Sarah Palin posed a daunting challenge to Mr. Biden. He could not come across as condescending or patronizing against the Alaska governor, a woman who was new to the national stage. But he needed to show that she was not qualified to be vice president while using her as a vehicle to attack Senator John McCain, the 2008 Republican nominee facing Mr. Obama.

Dan Senor, who managed debate preparation for Mr. Ryan, studied that debate and was impressed by what he saw. Mr. Biden was unfailingly respectful. Every time she assailed him, he pivoted into an attack on Mr. McCain. He lit up with a warm smile when she said that he had been in Washington for too long.

But he was a much different opponent when it came time to face Mr. Ryan: aggressive and attacking from start to finish.

“Historically my view of Biden as a debater — I’m not sure he has all the same moves he once did — his greatest strength is he has range,” Mr. Senor said. “The notion that he’s undisciplined — you’ve not really seen that in debates.”

And even as he poked and jostled his opponent, he consistently displayed an affable manner — Mr. Biden used the phrase “my friend” 16 times in that debate. He flashed a smile to soften his words, slough off Mr. Ryan’s attacks and unnerve his opponent. “The velvet shiv,” said David Plouffe, who was Mr. Obama’s campaign manager in 2008.

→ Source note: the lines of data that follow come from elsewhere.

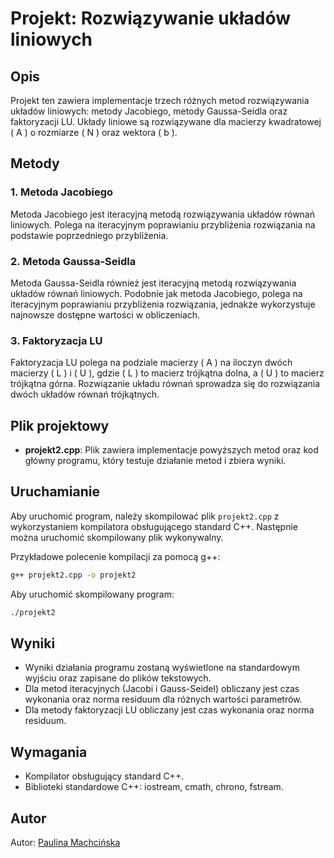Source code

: # Projekt: Rozwiązywanie układów liniowych

## Opis

Projekt ten zawiera implementacje trzech różnych metod rozwiązywania układów liniowych: metody Jacobiego, metody Gaussa-Seidla oraz faktoryzacji LU. Układy liniowe są rozwiązywane dla macierzy kwadratowej \( A \) o rozmiarze \( N \) oraz wektora \( b \). 

## Metody

### 1. Metoda Jacobiego

Metoda Jacobiego jest iteracyjną metodą rozwiązywania układów równań liniowych. Polega na iteracyjnym poprawianiu przybliżenia rozwiązania na podstawie poprzedniego przybliżenia.

### 2. Metoda Gaussa-Seidla

Metoda Gaussa-Seidla również jest iteracyjną metodą rozwiązywania układów równań liniowych. Podobnie jak metoda Jacobiego, polega na iteracyjnym poprawianiu przybliżenia rozwiązania, jednakże wykorzystuje najnowsze dostępne wartości w obliczeniach.

### 3. Faktoryzacja LU

Faktoryzacja LU polega na podziale macierzy \( A \) na iloczyn dwóch macierzy \( L \) i \( U \), gdzie \( L \) to macierz trójkątna dolna, a \( U \) to macierz trójkątna górna. Rozwiązanie układu równań sprowadza się do rozwiązania dwóch układów równań trójkątnych.

## Plik projektowy

- **projekt2.cpp**: Plik zawiera implementacje powyższych metod oraz kod główny programu, który testuje działanie metod i zbiera wyniki.

## Uruchamianie

Aby uruchomić program, należy skompilować plik `projekt2.cpp` z wykorzystaniem kompilatora obsługującego standard C++. Następnie można uruchomić skompilowany plik wykonywalny.

Przykładowe polecenie kompilacji za pomocą g++:

```bash
g++ projekt2.cpp -o projekt2
```

Aby uruchomić skompilowany program:

```bash
./projekt2
```

## Wyniki

- Wyniki działania programu zostaną wyświetlone na standardowym wyjściu oraz zapisane do plików tekstowych.
- Dla metod iteracyjnych (Jacobi i Gauss-Seidel) obliczany jest czas wykonania oraz norma residuum dla różnych wartości parametrów.
- Dla metody faktoryzacji LU obliczany jest czas wykonania oraz norma residuum.

## Wymagania

- Kompilator obsługujący standard C++.
- Biblioteki standardowe C++: iostream, cmath, chrono, fstream.

## Autor

Autor: [Paulina Machcińska](https://github.com/PaulinaM122)
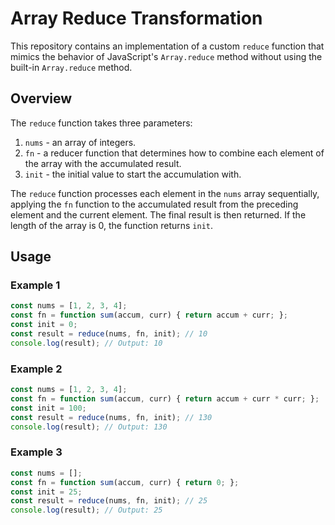 # Array Reduce Transformation

This repository contains an implementation of a custom `reduce` function that mimics the behavior of JavaScript's `Array.reduce` method without using the built-in `Array.reduce` method.

## Overview

The `reduce` function takes three parameters:

1. `nums` - an array of integers.
2. `fn` - a reducer function that determines how to combine each element of the array with the accumulated result.
3. `init` - the initial value to start the accumulation with.

The `reduce` function processes each element in the `nums` array sequentially, applying the `fn` function to the accumulated result from the preceding element and the current element. The final result is then returned. If the length of the array is 0, the function returns `init`.

## Usage

### Example 1

```javascript
const nums = [1, 2, 3, 4];
const fn = function sum(accum, curr) { return accum + curr; };
const init = 0;
const result = reduce(nums, fn, init); // 10
console.log(result); // Output: 10
```

### Example 2

```javascript
const nums = [1, 2, 3, 4];
const fn = function sum(accum, curr) { return accum + curr * curr; };
const init = 100;
const result = reduce(nums, fn, init); // 130
console.log(result); // Output: 130

```

### Example 3

```javascript
const nums = [];
const fn = function sum(accum, curr) { return 0; };
const init = 25;
const result = reduce(nums, fn, init); // 25
console.log(result); // Output: 25

```
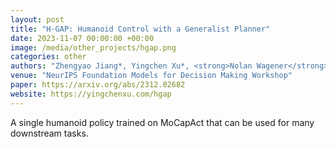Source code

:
 ```yaml
---
layout: post
title: "H-GAP: Humanoid Control with a Generalist Planner"
date: 2023-11-07 00:00:00 +00:00
image: /media/other_projects/hgap.png
categories: other
authors: "Zhengyao Jiang*, Yingchen Xu*, <strong>Nolan Wagener</strong>, Yicheng Luo, Michael Janner, Edward Grefenstette, Yuandong Tian, Tim Rocktäschel"
venue: "NeurIPS Foundation Models for Decision Making Workshop"
paper: https://arxiv.org/abs/2312.02682
website: https://yingchenxu.com/hgap
---
```

A single humanoid policy trained on MoCapAct that can be used for many downstream tasks.
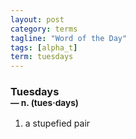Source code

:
 ```yaml
---
layout: post
category: terms
tagline: "Word of the Day"
tags: [alpha_t]
term: tuesdays
---
```


<h3>Tuesdays<br/> <small>&mdash; n. (tues<span>&middot;</span>days)</small></h3>
<p><ol>
<li>a stupefied pair</li>
</ol></p>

Lis Smith, who was a senior adviser to the presidential campaign of Pete Buttigieg, said that every time a Democrat had tried to attack Mr. Biden during the primary debates, it backfired.

“He just laughed it off and didn’t engage,” Ms. Smith said. “It’s a disarming quality, and it’s going to be an important quality against Donald Trump, who tends to come across angry, hyperkinetic and sometimes dour on the debate stage, while Biden comes across as sunny and optimistic.”

Credit...Erin Schaff/The New York Times

But Republican and Democratic strategists who have studied Mr. Biden’s debate style have found that he is prone to anger if provoked, which could make him lose his train of thought or come across as haughty. “We had a ton of tape on his debating style,” said Mark Wallace, a senior adviser to Ms. Palin. “You could get under his skin.”

“He gets very preachy: ‘I know better than you,’” Mr. Wallace said. “Clearly the thing that the Trump voter and undecided voters doesn’t like is the elite who is going to preach to them.”

In the most recent primary debates, Mr. Biden showed vulnerabilities that suggested fertile ground for Mr. Trump. He struggled when pressed about his support for trade deals, the war in Iraq and a punitive criminal justice bill he championed in the Senate.

And he sometimes seemed overwhelmed by the cacophony of noise and the tumult as candidates called out to speak and moderators called for order.

But in the final Democratic primary debate, there were only two people left: Mr. Biden and Senator Bernie Sanders of Vermont. And with just one person to focus on, it seemed as if the Mr. Biden of 2008 and 2012 was back on the stage.

Even though some critics say he doesn’t have all the moves he once had, I still thought at the end of the day, at the end of the primary season, he did pretty well,” Mr. Senor said. “And that should be worrisome to the Trump campaign.”